### Task instructions
Take each line of the listing that has the string "backend" and report it.

### Excerpted data
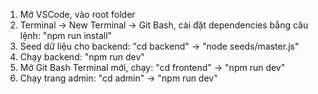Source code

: 1. Mở VSCode, vào root folder
2. Terminal -> New Terminal -> Git Bash, cài đặt dependencies bằng câu lệnh: "npm run install"
3. Seed dữ liệu cho backend: "cd backend" -> "node seeds/master.js"
4. Chạy backend: "npm run dev"
5. Mở Git Bash Terminal mới, chạy: "cd frontend" -> "npm run dev"
6. Chạy trang admin: "cd admin" -> "npm run dev"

### Expected answer
3. Seed dữ liệu cho backend: "cd backend" -> "node seeds/master.js"
4. Chạy backend: "npm run dev"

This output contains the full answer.